> TASK DETAILS
Since pictures are not wanted, repeat only the text of the records, word for word.

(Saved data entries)
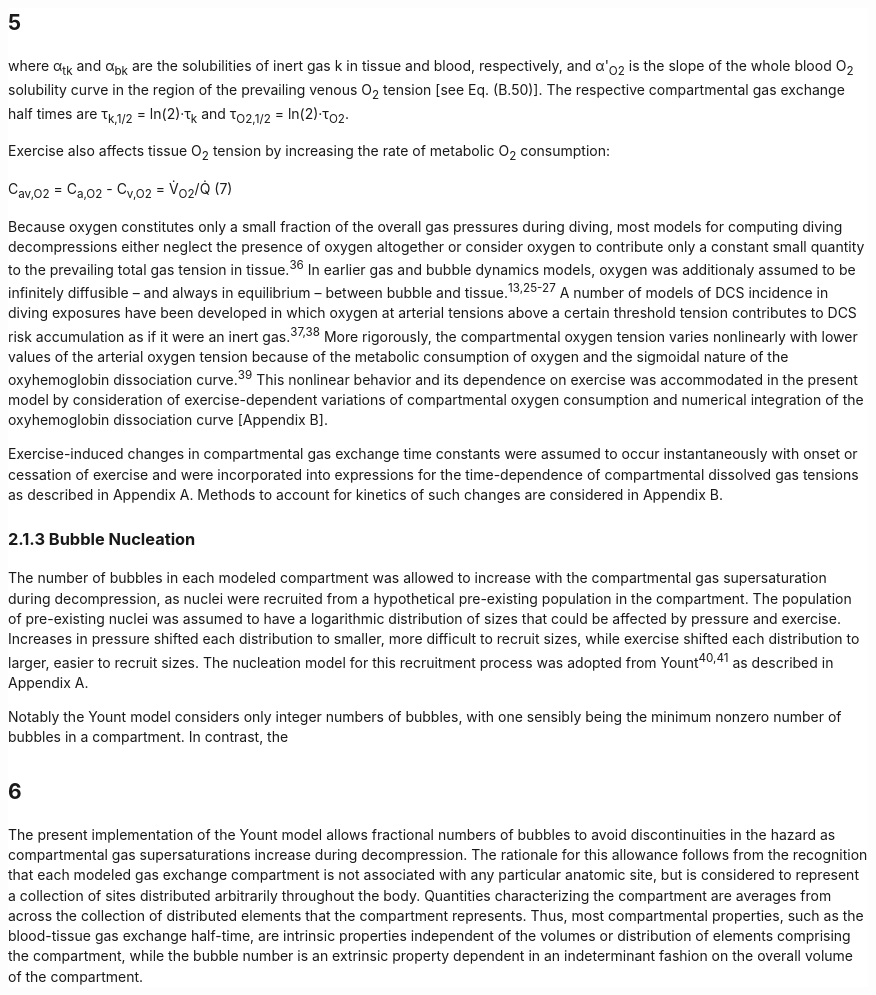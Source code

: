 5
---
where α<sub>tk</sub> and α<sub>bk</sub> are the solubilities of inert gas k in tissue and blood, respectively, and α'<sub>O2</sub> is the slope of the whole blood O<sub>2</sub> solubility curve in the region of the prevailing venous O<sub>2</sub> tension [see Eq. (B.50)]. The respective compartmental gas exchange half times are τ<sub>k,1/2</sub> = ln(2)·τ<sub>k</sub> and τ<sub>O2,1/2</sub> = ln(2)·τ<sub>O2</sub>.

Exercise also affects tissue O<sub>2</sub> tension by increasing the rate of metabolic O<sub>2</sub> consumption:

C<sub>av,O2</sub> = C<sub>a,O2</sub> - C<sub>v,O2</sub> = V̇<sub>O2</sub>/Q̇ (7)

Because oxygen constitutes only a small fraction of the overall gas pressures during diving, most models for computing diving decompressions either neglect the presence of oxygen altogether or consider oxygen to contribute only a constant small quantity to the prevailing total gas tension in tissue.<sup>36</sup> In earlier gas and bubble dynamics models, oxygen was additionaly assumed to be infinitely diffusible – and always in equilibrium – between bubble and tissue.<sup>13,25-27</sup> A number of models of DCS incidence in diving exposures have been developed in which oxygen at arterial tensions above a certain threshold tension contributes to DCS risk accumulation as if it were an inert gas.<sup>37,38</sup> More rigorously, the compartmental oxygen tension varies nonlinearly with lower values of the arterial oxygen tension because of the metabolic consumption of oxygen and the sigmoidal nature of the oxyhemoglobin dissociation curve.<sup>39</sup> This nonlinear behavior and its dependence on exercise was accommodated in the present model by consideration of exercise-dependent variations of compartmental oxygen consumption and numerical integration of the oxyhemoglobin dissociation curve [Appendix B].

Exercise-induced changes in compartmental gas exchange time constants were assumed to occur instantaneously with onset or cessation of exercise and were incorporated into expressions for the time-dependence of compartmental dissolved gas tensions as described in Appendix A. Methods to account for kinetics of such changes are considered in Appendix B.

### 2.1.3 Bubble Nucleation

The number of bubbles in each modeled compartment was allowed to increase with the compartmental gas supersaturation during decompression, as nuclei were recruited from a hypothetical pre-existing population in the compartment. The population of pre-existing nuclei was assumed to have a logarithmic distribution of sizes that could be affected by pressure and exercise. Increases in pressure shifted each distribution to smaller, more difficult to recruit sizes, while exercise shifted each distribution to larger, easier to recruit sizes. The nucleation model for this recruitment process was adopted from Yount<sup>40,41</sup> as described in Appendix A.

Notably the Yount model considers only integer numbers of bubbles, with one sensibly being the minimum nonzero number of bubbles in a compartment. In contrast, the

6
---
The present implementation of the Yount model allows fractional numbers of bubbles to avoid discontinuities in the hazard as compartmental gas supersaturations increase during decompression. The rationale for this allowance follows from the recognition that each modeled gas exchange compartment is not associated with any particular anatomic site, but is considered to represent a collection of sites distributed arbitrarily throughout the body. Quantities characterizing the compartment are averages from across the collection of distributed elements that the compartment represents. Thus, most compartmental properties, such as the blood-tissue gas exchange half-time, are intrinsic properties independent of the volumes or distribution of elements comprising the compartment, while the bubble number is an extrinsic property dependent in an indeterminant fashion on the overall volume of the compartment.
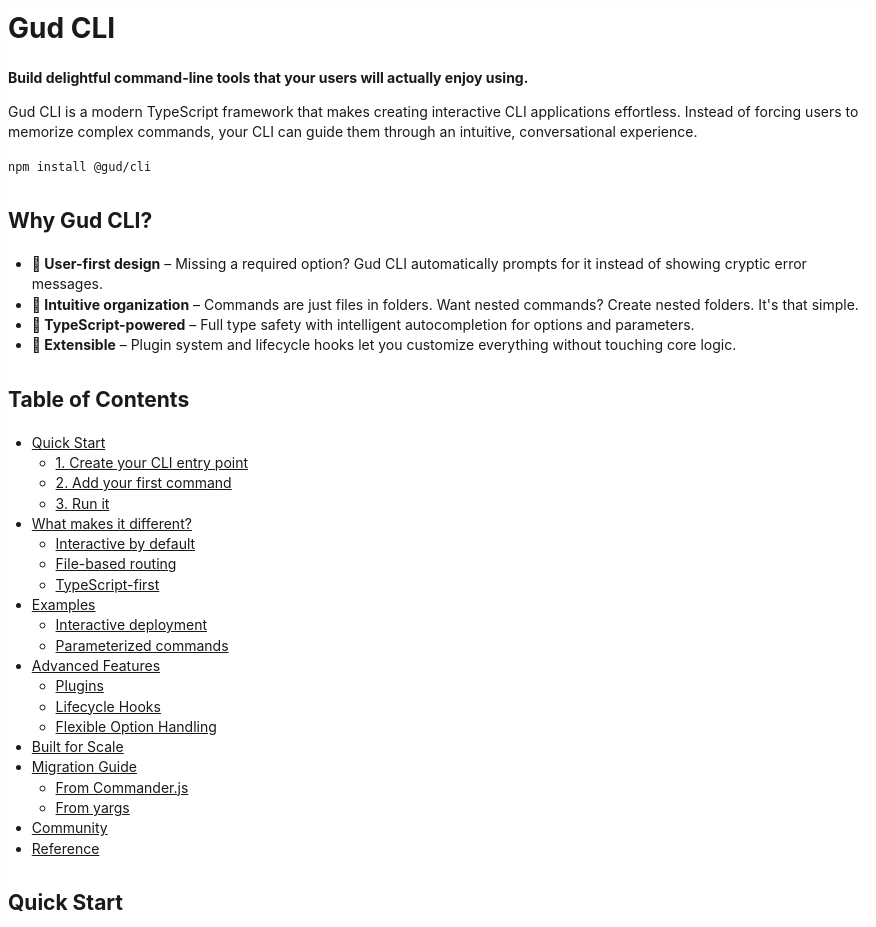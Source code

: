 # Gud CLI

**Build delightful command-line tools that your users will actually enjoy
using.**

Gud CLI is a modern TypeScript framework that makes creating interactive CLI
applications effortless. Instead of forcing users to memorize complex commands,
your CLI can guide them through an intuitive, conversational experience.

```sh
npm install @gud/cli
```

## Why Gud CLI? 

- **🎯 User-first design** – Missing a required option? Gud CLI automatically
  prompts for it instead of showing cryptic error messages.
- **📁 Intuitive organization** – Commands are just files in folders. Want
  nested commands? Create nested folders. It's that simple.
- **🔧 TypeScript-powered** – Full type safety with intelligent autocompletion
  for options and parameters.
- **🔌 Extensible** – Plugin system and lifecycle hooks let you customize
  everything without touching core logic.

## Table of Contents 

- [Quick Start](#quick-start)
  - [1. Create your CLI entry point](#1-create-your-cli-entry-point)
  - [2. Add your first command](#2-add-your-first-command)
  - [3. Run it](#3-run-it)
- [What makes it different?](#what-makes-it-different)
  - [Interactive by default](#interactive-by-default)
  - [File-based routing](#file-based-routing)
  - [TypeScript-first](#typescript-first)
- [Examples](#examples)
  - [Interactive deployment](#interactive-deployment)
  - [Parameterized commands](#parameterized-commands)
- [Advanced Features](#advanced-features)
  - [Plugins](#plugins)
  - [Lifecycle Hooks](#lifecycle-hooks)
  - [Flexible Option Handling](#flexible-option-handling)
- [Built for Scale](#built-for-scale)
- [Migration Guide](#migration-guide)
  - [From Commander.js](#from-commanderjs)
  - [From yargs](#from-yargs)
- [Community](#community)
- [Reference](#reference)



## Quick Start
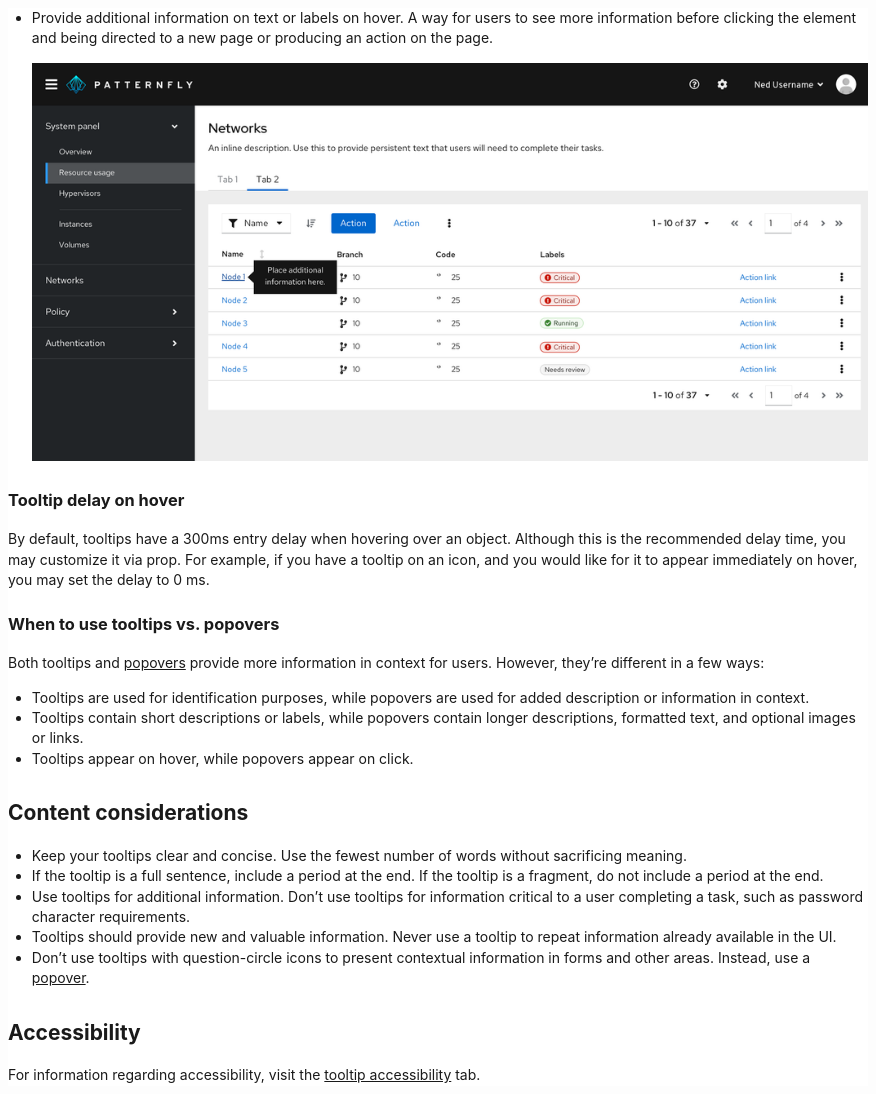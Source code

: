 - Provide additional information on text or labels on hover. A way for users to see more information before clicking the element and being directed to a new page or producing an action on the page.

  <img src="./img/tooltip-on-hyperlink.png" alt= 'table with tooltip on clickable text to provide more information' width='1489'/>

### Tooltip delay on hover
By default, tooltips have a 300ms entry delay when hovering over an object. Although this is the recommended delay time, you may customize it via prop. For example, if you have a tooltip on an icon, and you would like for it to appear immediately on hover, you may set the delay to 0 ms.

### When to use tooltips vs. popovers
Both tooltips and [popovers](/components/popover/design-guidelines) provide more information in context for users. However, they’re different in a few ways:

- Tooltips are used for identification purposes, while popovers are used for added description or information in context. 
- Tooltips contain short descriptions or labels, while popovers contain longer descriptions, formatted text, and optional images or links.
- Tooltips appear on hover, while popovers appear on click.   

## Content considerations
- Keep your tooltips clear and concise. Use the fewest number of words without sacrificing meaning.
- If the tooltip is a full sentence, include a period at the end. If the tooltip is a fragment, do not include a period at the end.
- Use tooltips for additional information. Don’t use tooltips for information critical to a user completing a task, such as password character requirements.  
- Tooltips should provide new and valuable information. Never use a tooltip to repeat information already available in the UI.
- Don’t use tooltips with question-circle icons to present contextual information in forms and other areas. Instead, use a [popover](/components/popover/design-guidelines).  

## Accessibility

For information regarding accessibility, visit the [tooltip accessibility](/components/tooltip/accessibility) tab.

> OUTPUT OF THE TASK
Source code

: 5
---
where α<sub>tk</sub> and α<sub>bk</sub> are the solubilities of inert gas k in tissue and blood, respectively, and α'<sub>O2</sub> is the slope of the whole blood O<sub>2</sub> solubility curve in the region of the prevailing venous O<sub>2</sub> tension [see Eq. (B.50)]. The respective compartmental gas exchange half times are τ<sub>k,1/2</sub> = ln(2)·τ<sub>k</sub> and τ<sub>O2,1/2</sub> = ln(2)·τ<sub>O2</sub>.

Exercise also affects tissue O<sub>2</sub> tension by increasing the rate of metabolic O<sub>2</sub> consumption:

C<sub>av,O2</sub> = C<sub>a,O2</sub> - C<sub>v,O2</sub> = V̇<sub>O2</sub>/Q̇ (7)

Because oxygen constitutes only a small fraction of the overall gas pressures during diving, most models for computing diving decompressions either neglect the presence of oxygen altogether or consider oxygen to contribute only a constant small quantity to the prevailing total gas tension in tissue.<sup>36</sup> In earlier gas and bubble dynamics models, oxygen was additionaly assumed to be infinitely diffusible – and always in equilibrium – between bubble and tissue.<sup>13,25-27</sup> A number of models of DCS incidence in diving exposures have been developed in which oxygen at arterial tensions above a certain threshold tension contributes to DCS risk accumulation as if it were an inert gas.<sup>37,38</sup> More rigorously, the compartmental oxygen tension varies nonlinearly with lower values of the arterial oxygen tension because of the metabolic consumption of oxygen and the sigmoidal nature of the oxyhemoglobin dissociation curve.<sup>39</sup> This nonlinear behavior and its dependence on exercise was accommodated in the present model by consideration of exercise-dependent variations of compartmental oxygen consumption and numerical integration of the oxyhemoglobin dissociation curve [Appendix B].

Exercise-induced changes in compartmental gas exchange time constants were assumed to occur instantaneously with onset or cessation of exercise and were incorporated into expressions for the time-dependence of compartmental dissolved gas tensions as described in Appendix A. Methods to account for kinetics of such changes are considered in Appendix B.

### 2.1.3 Bubble Nucleation

The number of bubbles in each modeled compartment was allowed to increase with the compartmental gas supersaturation during decompression, as nuclei were recruited from a hypothetical pre-existing population in the compartment. The population of pre-existing nuclei was assumed to have a logarithmic distribution of sizes that could be affected by pressure and exercise. Increases in pressure shifted each distribution to smaller, more difficult to recruit sizes, while exercise shifted each distribution to larger, easier to recruit sizes. The nucleation model for this recruitment process was adopted from Yount<sup>40,41</sup> as described in Appendix A.

Notably the Yount model considers only integer numbers of bubbles, with one sensibly being the minimum nonzero number of bubbles in a compartment. In contrast, the

6
---
The present implementation of the Yount model allows fractional numbers of bubbles to avoid discontinuities in the hazard as compartmental gas supersaturations increase during decompression. The rationale for this allowance follows from the recognition that each modeled gas exchange compartment is not associated with any particular anatomic site, but is considered to represent a collection of sites distributed arbitrarily throughout the body. Quantities characterizing the compartment are averages from across the collection of distributed elements that the compartment represents. Thus, most compartmental properties, such as the blood-tissue gas exchange half-time, are intrinsic properties independent of the volumes or distribution of elements comprising the compartment, while the bubble number is an extrinsic property dependent in an indeterminant fashion on the overall volume of the compartment.
Source code

: # Gud CLI

**Build delightful command-line tools that your users will actually enjoy
using.**

Gud CLI is a modern TypeScript framework that makes creating interactive CLI
applications effortless. Instead of forcing users to memorize complex commands,
your CLI can guide them through an intuitive, conversational experience.

```sh
npm install @gud/cli
```

## Why Gud CLI? 

- **🎯 User-first design** – Missing a required option? Gud CLI automatically
  prompts for it instead of showing cryptic error messages.
- **📁 Intuitive organization** – Commands are just files in folders. Want
  nested commands? Create nested folders. It's that simple.
- **🔧 TypeScript-powered** – Full type safety with intelligent autocompletion
  for options and parameters.
- **🔌 Extensible** – Plugin system and lifecycle hooks let you customize
  everything without touching core logic.

## Table of Contents 

- [Quick Start](#quick-start)
  - [1. Create your CLI entry point](#1-create-your-cli-entry-point)
  - [2. Add your first command](#2-add-your-first-command)
  - [3. Run it](#3-run-it)
- [What makes it different?](#what-makes-it-different)
  - [Interactive by default](#interactive-by-default)
  - [File-based routing](#file-based-routing)
  - [TypeScript-first](#typescript-first)
- [Examples](#examples)
  - [Interactive deployment](#interactive-deployment)
  - [Parameterized commands](#parameterized-commands)
- [Advanced Features](#advanced-features)
  - [Plugins](#plugins)
  - [Lifecycle Hooks](#lifecycle-hooks)
  - [Flexible Option Handling](#flexible-option-handling)
- [Built for Scale](#built-for-scale)
- [Migration Guide](#migration-guide)
  - [From Commander.js](#from-commanderjs)
  - [From yargs](#from-yargs)
- [Community](#community)
- [Reference](#reference)



## Quick Start
Source code

: - Provide additional information on text or labels on hover. A way for users to see more information before clicking the element and being directed to a new page or producing an action on the page.

  <img src="./img/tooltip-on-hyperlink.png" alt= 'table with tooltip on clickable text to provide more information' width='1489'/>

### Tooltip delay on hover
By default, tooltips have a 300ms entry delay when hovering over an object. Although this is the recommended delay time, you may customize it via prop. For example, if you have a tooltip on an icon, and you would like for it to appear immediately on hover, you may set the delay to 0 ms.

### When to use tooltips vs. popovers
Both tooltips and [popovers](/components/popover/design-guidelines) provide more information in context for users. However, they’re different in a few ways:

- Tooltips are used for identification purposes, while popovers are used for added description or information in context. 
- Tooltips contain short descriptions or labels, while popovers contain longer descriptions, formatted text, and optional images or links.
- Tooltips appear on hover, while popovers appear on click.   

## Content considerations
- Keep your tooltips clear and concise. Use the fewest number of words without sacrificing meaning.
- If the tooltip is a full sentence, include a period at the end. If the tooltip is a fragment, do not include a period at the end.
- Use tooltips for additional information. Don’t use tooltips for information critical to a user completing a task, such as password character requirements.  
- Tooltips should provide new and valuable information. Never use a tooltip to repeat information already available in the UI.
- Don’t use tooltips with question-circle icons to present contextual information in forms and other areas. Instead, use a [popover](/components/popover/design-guidelines).  

## Accessibility

For information regarding accessibility, visit the [tooltip accessibility](/components/tooltip/accessibility) tab.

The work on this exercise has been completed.